Since then it has become clear that those that doubted those premises were correct, that there was no 'super dooper secret' data that only the President had that undercut those arguments, and that those that were on the inside and expressed doubts about either the justifications of the war or the costs were removed rather than listened to.

They attacked those that disagreed. They verifiably lied to those that they couldn't remove and thought might be persuaded with a few fear mongering untruths.

So the advocates of this war lie in three camps - The liars, that deliberately spread disinformation attempting to rally others to the cause, the careless, that had both the disinformation the administration provided, and access to other sources that readily debunked that information, but chose not to check, and the deceived, those that checked, but were deceived into support.

I have very little sympathy for the deceived - the adminstrations disinformation never seemed adequate to me and many others, and was debunked with astonishing regularity - but many of them have at least honestly accepted repsonsibility for having been deceived, and have done what they can to try and get us out of this mess.

The liars and the careless have yet to do so - they villified those that argued against them six years ago, and they still attempt to tar those that have never accepted their debunked premises as terrorist sympathizers, left wing nuts, even traitorous.

And yet, they insist, they deserve credit for the surge?

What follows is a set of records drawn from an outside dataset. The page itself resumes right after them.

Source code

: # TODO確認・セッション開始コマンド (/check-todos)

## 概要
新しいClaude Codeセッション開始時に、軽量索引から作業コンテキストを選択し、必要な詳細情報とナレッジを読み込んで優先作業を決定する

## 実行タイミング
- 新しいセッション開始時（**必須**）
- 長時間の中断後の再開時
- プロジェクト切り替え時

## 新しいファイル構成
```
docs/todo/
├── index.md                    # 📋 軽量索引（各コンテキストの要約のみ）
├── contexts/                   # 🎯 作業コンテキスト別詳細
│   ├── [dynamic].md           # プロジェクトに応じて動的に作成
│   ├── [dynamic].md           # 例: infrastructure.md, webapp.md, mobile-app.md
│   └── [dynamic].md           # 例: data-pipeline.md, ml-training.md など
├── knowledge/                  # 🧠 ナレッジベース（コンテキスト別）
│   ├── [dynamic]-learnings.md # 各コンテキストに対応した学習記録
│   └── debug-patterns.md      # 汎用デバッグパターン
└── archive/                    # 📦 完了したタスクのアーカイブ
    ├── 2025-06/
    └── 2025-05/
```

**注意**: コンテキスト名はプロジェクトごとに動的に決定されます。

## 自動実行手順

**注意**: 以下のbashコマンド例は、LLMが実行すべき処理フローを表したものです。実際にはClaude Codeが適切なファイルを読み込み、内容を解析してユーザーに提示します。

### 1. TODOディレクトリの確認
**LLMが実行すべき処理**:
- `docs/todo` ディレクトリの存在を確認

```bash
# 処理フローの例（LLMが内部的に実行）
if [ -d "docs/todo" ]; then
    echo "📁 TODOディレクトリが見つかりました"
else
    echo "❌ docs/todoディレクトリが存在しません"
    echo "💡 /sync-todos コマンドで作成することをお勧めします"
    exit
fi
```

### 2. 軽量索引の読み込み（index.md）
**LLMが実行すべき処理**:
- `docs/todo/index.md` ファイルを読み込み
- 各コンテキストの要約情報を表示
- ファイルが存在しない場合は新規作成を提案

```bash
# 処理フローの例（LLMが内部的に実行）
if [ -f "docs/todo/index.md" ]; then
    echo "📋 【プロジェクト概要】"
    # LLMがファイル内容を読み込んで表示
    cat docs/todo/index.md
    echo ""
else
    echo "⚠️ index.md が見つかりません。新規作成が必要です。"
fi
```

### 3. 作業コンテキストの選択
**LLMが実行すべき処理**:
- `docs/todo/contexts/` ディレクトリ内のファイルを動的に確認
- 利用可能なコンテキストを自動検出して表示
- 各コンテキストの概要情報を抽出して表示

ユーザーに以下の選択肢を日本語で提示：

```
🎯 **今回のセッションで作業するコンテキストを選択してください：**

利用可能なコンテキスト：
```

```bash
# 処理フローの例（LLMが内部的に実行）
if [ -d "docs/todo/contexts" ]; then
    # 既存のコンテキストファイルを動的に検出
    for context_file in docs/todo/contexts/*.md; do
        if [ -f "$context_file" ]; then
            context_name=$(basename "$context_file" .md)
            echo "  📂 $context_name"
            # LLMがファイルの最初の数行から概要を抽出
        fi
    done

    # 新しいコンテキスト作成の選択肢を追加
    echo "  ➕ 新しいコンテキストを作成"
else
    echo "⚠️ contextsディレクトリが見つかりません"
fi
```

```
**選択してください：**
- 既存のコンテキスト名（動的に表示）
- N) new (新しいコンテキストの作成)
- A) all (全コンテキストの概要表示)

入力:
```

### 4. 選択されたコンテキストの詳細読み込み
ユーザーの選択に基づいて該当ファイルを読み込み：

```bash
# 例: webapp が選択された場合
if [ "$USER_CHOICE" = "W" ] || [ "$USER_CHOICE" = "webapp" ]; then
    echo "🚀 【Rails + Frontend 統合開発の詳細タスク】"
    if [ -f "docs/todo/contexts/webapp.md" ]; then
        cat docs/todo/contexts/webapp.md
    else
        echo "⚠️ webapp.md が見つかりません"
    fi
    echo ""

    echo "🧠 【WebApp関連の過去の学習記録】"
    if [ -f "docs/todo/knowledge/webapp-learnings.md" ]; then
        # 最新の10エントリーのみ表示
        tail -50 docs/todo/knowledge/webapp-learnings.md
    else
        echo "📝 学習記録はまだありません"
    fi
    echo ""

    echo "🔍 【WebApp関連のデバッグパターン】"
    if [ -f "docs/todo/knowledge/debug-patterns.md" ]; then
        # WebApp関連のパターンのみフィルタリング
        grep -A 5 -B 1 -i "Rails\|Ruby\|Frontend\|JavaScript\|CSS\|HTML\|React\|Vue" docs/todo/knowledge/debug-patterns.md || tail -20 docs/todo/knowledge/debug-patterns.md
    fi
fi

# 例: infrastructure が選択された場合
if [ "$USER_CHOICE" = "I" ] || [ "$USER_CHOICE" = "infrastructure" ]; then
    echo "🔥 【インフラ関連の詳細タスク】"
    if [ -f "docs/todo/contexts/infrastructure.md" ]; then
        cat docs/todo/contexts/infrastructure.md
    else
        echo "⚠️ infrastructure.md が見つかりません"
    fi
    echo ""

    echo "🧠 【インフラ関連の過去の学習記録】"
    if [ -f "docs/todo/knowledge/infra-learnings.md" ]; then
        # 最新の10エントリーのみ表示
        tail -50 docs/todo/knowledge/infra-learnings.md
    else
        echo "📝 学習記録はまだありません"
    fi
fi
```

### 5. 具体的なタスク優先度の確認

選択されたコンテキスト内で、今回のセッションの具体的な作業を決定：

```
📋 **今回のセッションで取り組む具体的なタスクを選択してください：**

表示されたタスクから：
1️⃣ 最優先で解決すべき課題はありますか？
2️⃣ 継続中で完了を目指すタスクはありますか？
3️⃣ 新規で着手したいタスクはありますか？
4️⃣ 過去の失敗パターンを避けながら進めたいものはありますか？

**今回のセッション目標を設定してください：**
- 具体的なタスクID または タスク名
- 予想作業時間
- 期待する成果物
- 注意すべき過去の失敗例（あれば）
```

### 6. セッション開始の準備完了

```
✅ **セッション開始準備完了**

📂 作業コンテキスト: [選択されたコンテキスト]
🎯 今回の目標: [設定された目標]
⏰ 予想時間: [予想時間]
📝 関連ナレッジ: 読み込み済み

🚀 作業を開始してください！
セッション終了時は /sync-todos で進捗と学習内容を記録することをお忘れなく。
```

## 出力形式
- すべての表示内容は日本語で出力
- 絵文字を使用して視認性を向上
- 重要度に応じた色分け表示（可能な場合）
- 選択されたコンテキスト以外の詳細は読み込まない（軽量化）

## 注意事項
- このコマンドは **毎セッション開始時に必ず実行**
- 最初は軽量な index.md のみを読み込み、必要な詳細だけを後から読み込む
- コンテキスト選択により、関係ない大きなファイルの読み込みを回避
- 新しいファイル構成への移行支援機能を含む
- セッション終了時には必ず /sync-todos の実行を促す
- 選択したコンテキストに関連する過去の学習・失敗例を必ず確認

Bullshit - When you've dug yourself into a hole this this deep, you accept help graciously from anyone that deigns to try and help you out of it - you don't get extra credit doing some of the work yourself. End of story.

Thursday, September 18, 2008

I'm shocked, shocked to find that gambling is going on in here!

John McCain is "shocked, shocked to find that gambling is going on" . . . on Wall Street.

I'd give the man the benefit of the doubt, if I could figure out with certainty which doubt was better to benefit him.

Is it worse to assume he's being cynical - that, of *course* he knew, while deregulating Wall Street, that Wall Street, financial companies, investment houses were run by greedy speculators that would run any chain the regulatory agencies gave them to the very limit and, if they thought they could get away with it, past those limits.

Or, is it worse to assume he's being honest with us, and it did not *occur* to him that the denizens of Wall Street would, given the lax regulatory environment championed by John McCain, Phil Gramm, and their philosophical contemporaries in the GOP and on K Street, would be grabbing money for all it was worth, and hoping to dodge any consequences as they came?

The man is either a liar that knew Wall Street was run by greedy gamblers that were going to take his deregulation and run for all they were worth (but was ignorant enough to think the positive consequences would outweigh the negative consequences), or he's a fool that thought Wall Street was run by priest and nuns.

I guess I kinda hope he was ignorant about the history of regulation and lying to cover that up - that at least gives the chance he might learn from the mistakes of the past.

You can't cure stupid.

Tuesday, September 9, 2008

I Beg Your Pardon

Article. V. - Amendment

The Congress, whenever two thirds of both Houses shall deem it necessary, shall propose Amendments to this Constitution, or, on the Application of the Legislatures of two thirds of the several States, shall call a Convention for proposing Amendments, which, in either Case, shall be valid to all Intents and Purposes, as part of this Constitution, when ratified by the Legislatures of three fourths of the several States, or by Conventions in three fourths thereof, as the one or the other Mode of Ratification may be proposed by the Congress; Provided that no Amendment which may be made prior to the Year One thousand eight hundred and eight shall in any Manner affect the first and fourth Clauses in the Ninth Section of the first Article; and that no State, without its Consent, shall be deprived of its equal Suffrage in the Senate.

It seems to me that President Bush, and the Republican Party have demonstrated, rather clearly, the need to put limits of the Presidential Power of the Pardon - not only did they pardon Libby for obstructing an investigation, but they have been commenting rather forcefully about the advantages of forestalling any future investigations by preemptively pardoning their fellow travelers rather than allowing the peasants their day in court.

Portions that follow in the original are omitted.